RECORDS PROVIDED:
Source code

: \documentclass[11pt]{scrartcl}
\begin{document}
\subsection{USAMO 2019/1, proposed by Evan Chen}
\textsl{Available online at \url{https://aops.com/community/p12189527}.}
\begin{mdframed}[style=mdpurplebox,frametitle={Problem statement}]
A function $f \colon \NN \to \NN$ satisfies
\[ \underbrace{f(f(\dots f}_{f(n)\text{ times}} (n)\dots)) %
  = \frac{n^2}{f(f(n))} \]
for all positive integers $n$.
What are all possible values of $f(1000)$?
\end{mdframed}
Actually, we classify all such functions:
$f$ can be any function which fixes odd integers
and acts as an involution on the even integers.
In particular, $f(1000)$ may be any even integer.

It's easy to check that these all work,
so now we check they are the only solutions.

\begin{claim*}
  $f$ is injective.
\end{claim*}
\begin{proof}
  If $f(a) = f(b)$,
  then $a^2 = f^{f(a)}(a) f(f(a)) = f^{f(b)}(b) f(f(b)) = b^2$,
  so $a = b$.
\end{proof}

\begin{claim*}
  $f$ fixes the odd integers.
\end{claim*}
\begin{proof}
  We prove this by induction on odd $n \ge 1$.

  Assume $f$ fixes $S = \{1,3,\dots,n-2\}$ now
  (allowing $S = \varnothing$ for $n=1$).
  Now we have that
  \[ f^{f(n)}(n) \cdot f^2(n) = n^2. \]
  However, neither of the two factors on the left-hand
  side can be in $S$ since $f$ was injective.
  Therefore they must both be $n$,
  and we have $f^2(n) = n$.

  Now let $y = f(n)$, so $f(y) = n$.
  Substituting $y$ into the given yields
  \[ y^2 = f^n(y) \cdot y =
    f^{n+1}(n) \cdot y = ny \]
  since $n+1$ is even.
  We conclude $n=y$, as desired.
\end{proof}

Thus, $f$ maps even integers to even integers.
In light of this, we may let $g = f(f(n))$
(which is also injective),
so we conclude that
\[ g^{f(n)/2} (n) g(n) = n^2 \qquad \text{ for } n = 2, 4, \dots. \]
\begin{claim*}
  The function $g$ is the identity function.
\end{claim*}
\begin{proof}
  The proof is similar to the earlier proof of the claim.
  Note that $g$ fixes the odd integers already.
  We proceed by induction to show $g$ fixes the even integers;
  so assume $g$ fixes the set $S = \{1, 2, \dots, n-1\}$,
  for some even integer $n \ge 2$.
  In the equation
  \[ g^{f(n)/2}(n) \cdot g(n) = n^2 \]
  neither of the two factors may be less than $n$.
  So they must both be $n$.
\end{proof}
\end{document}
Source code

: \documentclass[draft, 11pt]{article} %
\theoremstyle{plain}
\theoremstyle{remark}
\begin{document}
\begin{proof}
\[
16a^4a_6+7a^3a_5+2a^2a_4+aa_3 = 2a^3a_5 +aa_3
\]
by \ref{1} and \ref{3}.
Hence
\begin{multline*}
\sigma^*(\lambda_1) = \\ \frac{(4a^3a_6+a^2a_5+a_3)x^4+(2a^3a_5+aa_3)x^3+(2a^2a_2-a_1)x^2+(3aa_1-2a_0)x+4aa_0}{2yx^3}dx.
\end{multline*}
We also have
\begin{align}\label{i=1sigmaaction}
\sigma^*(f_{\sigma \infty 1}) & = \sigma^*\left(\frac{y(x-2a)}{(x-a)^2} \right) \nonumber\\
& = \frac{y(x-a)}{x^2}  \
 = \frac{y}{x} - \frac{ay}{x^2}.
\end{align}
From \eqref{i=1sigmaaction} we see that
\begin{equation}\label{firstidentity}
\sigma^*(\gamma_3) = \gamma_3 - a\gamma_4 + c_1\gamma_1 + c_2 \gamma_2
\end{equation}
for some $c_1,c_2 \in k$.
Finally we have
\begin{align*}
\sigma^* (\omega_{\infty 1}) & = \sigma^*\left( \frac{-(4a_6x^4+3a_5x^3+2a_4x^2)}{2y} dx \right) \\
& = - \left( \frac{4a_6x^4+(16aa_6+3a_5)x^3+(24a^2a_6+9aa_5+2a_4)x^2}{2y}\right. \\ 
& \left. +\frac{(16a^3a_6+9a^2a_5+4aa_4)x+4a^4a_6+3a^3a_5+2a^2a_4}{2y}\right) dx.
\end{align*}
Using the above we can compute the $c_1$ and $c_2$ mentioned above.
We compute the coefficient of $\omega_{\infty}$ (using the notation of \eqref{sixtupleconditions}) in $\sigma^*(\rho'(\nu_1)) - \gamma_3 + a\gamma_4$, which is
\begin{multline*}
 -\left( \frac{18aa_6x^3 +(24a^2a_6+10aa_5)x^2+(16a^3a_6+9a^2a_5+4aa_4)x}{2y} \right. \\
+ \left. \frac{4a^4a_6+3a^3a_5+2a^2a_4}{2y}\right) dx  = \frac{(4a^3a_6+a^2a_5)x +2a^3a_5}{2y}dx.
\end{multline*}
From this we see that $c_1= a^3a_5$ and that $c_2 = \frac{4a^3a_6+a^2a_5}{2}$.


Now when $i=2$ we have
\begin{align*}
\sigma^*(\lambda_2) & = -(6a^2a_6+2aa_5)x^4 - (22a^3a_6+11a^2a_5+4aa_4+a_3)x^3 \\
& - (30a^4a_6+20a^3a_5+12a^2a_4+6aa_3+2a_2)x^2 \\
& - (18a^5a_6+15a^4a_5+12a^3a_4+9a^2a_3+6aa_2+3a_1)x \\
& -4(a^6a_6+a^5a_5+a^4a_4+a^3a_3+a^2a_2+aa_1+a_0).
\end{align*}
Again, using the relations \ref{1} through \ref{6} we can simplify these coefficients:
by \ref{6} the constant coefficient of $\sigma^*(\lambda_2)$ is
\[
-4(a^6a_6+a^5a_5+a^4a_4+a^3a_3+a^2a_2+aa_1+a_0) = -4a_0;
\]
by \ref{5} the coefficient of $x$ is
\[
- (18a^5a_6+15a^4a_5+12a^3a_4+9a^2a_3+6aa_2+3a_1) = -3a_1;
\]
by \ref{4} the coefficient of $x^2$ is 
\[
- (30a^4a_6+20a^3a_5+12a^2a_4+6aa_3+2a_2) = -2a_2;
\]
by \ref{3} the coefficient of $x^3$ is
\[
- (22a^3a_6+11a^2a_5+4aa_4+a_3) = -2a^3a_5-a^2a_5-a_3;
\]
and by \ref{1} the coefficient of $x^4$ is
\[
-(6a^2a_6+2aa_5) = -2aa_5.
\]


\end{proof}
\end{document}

TO DO:
Your answer should consist of each line of the data above in which the word "fixes" occurs.

ANSWER FOR THE TASK:
$f$ can be any function which fixes odd integers
  $f$ fixes the odd integers.
  Assume $f$ fixes $S = \{1,3,\dots,n-2\}$ now
  Note that $g$ fixes the odd integers already.
  We proceed by induction to show $g$ fixes the even integers;
  so assume $g$ fixes the set $S = \{1, 2, \dots, n-1\}$,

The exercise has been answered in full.